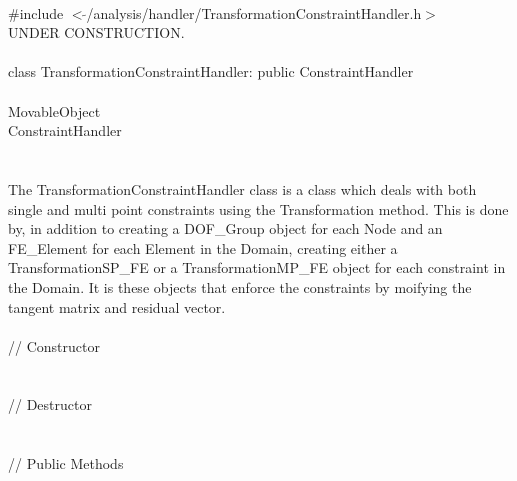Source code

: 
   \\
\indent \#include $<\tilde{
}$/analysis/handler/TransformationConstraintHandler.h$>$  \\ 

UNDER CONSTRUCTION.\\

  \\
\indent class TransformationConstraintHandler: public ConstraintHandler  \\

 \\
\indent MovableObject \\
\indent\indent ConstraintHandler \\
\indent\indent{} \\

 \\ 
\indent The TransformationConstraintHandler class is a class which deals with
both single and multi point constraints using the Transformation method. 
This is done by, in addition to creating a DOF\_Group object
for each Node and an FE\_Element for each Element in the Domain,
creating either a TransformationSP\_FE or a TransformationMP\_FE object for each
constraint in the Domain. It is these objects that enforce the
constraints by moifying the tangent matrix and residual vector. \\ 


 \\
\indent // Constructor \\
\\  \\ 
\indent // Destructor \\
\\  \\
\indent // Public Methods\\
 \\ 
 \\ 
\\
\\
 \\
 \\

□ □ □ □ □

EXERCISE DESCRIPTION:
Whenever the string "constraints" turns up in a line of the data, copy that line.

TASK RESULT:
both single and multi point constraints using the Transformation method. 
constraints by moifying the tangent matrix and residual vector. \\ 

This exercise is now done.